The Purpose of the Database and what the data is going to be used for.

  1. Decide what information is being stored in the database.
  2. Determine the tables.
  3. Divide the information into separate subjects, such as Customers or Products. Each subject will be a table in the database.
  4. Determine the fields.
  5. Decide what information you want to store in each table. Each field is displayed as a column in the table.  For example, one field in an Employees table could be First Name, another could be Start Date.
  6. Decide on the relationships between information.
  7. Look at each table and decide how the data in each table is related to the data in other tables in the database. Add the necessary fields to tables, or create new tables, if necessary.
  8. Determine the relationships between tables.
  9. Which field is the link.
  10. Refine the design. This comes after the database has been created, and the design errors have been analysed. This is done by creating the tables, entering a few records of sample data, and looking at the results, making any required adjustments, during the process.
  11. On the completion of steps1 to 5, the database can be created.

Spreadsheets or Databases?

When should you use Excel Spreadsheets and Access Databases for different types of data?

Microsoft Access is a database application.
Microsoft Excel is a spreadsheet application.

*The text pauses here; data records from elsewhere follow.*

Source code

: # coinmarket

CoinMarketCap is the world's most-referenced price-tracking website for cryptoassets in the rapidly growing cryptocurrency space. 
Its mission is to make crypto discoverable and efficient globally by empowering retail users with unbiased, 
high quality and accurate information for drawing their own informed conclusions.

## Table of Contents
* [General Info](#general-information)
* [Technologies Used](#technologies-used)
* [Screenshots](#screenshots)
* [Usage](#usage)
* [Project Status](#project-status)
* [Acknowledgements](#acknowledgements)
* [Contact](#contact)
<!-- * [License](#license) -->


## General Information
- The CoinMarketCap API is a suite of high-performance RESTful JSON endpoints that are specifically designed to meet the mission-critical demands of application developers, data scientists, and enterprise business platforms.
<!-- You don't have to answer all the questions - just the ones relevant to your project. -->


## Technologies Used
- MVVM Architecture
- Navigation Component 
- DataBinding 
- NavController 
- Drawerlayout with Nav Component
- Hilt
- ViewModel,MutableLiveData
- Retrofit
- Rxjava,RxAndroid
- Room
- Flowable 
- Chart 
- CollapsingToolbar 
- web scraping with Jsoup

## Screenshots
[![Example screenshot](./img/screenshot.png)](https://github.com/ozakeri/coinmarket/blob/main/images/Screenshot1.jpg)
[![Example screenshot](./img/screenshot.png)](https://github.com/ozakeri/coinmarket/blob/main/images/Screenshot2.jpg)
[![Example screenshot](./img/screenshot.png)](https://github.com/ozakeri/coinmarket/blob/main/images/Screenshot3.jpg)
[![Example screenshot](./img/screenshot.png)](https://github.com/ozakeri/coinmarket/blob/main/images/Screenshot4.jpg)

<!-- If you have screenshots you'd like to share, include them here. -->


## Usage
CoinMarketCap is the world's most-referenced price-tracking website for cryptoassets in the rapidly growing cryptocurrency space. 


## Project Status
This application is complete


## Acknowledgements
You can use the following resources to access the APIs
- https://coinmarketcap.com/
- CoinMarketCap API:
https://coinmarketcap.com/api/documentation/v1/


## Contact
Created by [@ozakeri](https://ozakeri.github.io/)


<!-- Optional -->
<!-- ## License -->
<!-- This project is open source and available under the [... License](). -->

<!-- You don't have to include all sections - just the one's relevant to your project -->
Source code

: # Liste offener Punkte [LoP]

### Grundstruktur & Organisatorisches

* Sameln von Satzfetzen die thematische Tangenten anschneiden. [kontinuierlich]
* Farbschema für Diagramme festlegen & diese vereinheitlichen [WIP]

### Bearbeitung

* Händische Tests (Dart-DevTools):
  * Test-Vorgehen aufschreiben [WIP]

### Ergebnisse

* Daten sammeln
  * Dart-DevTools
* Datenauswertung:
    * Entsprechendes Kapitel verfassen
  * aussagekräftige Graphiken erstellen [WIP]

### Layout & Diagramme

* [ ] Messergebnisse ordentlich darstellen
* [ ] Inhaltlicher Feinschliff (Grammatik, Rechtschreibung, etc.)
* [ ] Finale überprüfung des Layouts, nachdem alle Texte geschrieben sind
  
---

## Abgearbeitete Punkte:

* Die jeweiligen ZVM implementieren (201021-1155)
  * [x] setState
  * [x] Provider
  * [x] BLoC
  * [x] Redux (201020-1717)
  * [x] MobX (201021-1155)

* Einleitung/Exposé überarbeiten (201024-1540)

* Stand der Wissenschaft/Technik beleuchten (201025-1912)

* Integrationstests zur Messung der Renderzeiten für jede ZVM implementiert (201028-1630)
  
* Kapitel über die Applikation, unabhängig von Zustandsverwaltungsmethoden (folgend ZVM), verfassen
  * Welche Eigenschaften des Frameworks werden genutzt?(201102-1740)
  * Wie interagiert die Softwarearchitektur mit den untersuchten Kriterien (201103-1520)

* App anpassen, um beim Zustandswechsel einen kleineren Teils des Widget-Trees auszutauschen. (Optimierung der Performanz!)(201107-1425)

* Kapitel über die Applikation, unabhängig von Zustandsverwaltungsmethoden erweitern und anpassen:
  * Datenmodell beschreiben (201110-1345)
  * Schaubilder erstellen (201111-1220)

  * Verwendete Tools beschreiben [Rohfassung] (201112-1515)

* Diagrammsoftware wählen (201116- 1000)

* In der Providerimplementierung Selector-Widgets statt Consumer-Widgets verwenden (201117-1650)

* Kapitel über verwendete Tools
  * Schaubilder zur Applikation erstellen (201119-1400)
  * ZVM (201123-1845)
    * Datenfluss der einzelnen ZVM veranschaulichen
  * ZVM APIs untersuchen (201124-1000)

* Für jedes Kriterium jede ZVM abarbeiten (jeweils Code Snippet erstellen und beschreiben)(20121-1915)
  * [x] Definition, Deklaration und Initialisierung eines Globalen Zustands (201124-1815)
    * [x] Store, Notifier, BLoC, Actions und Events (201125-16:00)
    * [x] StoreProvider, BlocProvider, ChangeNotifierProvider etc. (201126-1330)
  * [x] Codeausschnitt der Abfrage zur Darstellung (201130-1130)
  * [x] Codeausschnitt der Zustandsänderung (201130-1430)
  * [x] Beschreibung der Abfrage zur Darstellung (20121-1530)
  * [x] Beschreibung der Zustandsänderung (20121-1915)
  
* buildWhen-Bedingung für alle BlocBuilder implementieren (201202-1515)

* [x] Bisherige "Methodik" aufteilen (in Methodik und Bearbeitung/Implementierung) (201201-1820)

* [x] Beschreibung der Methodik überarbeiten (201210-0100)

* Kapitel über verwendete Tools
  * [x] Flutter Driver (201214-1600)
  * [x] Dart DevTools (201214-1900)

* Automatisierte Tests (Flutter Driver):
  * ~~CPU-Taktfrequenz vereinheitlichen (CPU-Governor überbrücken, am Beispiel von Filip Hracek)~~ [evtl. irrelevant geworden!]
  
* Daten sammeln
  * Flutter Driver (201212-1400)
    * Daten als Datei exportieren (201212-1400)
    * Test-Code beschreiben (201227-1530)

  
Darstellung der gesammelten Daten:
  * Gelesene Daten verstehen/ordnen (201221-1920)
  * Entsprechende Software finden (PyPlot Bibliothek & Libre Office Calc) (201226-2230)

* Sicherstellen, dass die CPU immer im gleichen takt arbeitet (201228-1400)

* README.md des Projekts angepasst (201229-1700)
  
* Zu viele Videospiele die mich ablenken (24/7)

They possess many similarities, which can make it difficult to decide which program you should use. For example, both programs can store large amounts of data, run powerful queries and analysis tools to slice and dice that data, and perform sophisticated calculations that return the data that you need.  Excel gains added data manipulation functionality through Power Query and PowerPivot.

Each application has distinct attributes providing their own advantages, depending on the type of data that you are managing and what you want to do with that data. For example, if it is your goal to maintain data integrity in a format that can be accessed by multiple users, Access is your best choice, whereas Excel is better suited for complex numerical data that you want to analyse in depth.

Excel Spreadsheets and Access Databases

In very general terms, Microsoft Access may be the best choice when you have to track and record data regularly, and then display, export, or print subsets of that data. Access forms provide a more convenient interface than an Excel worksheet for working with your data. You can use Access to automate frequently performed actions, and Access reports let you summarise data in printed or electronic form. Access provides more structure for your data; for example, you can control what types of data can be entered, what values can be entered, and you can specify how data in one table is related to data in other tables. This structure helps you ensure that only the correct types of data are entered.

Access stores data in tables that look much the same as worksheets — but Access tables are designed for complex querying in relation to data stored in other tables.

As a spreadsheet application, Microsoft Excel can store large amounts of data in workbooks that contain one or more worksheets. However, instead of serving as a database management system, such as Access, Excel is optimised for data analysis and calculation. You can use Excel to build models for analysing data, write simple and complex formulas to perform calculation on that data, pivot the data any way that you want, and present data in a variety of professional looking charts.

As sophisticated as spreadsheets have become, they still have some serious drawbacks. Spreadsheets are not ideal for long-term data storage. They only offer simple query options, do not guard data integrity, and offer little to no protection from data corruption.